Saved entries
[Start of section]

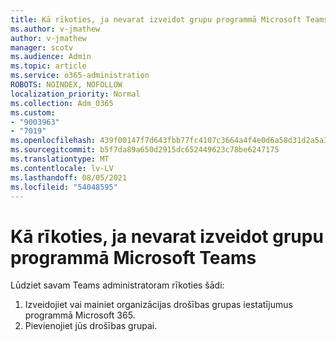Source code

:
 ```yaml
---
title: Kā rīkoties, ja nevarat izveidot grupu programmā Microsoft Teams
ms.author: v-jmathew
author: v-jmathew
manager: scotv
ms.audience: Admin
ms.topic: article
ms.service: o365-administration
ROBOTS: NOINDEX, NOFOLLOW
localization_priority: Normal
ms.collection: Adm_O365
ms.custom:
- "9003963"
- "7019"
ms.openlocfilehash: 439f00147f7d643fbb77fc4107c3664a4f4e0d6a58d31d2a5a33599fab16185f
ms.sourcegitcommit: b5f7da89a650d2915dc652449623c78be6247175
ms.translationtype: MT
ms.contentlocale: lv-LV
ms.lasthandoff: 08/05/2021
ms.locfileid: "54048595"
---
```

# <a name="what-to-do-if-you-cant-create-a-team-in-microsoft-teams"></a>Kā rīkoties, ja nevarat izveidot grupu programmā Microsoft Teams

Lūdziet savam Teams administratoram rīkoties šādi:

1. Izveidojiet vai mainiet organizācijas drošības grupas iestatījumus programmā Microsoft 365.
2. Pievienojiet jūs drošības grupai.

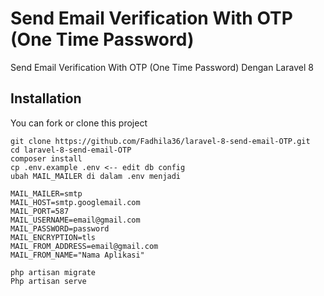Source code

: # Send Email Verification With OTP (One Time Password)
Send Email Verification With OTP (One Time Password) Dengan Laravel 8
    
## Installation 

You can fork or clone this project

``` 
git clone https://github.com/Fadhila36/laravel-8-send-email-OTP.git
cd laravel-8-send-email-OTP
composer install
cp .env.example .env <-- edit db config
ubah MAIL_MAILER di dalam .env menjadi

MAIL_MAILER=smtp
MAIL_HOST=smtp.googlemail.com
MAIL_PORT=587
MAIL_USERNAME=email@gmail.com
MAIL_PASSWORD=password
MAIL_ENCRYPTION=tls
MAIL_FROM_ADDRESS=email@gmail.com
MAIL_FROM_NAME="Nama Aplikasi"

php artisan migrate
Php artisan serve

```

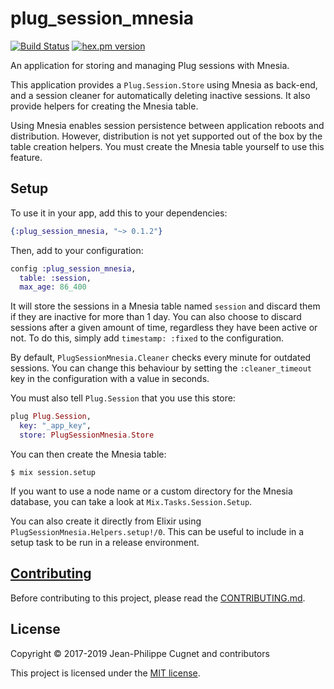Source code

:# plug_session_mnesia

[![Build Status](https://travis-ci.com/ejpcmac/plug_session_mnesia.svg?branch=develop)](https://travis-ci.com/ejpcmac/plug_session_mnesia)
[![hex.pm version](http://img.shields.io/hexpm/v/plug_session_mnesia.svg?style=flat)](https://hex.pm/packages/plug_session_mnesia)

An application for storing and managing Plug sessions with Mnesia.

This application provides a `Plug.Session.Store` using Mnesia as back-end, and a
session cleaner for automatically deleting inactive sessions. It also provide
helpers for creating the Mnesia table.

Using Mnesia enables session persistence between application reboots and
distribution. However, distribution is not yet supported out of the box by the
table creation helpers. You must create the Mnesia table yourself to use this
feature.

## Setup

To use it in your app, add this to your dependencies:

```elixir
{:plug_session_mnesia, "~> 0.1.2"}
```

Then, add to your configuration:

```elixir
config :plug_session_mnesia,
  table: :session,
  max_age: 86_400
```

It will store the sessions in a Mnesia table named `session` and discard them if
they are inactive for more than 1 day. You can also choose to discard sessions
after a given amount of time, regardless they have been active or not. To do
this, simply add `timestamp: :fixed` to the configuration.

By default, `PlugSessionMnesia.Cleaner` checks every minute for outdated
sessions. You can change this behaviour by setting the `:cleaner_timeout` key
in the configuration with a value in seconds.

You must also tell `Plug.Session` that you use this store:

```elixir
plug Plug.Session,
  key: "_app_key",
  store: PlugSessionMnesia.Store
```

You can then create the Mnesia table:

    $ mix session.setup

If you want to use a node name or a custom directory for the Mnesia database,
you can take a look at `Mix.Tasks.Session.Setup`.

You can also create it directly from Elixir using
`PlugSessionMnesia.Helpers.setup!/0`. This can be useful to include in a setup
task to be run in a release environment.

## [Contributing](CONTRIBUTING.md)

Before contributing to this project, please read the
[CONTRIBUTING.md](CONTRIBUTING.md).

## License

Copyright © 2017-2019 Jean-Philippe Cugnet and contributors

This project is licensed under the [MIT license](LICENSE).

[End of section]

Write out each line above that contains the word "smtp".

§ **TASK RESPONSE**
MAIL_MAILER=smtp
MAIL_HOST=smtp.googlemail.com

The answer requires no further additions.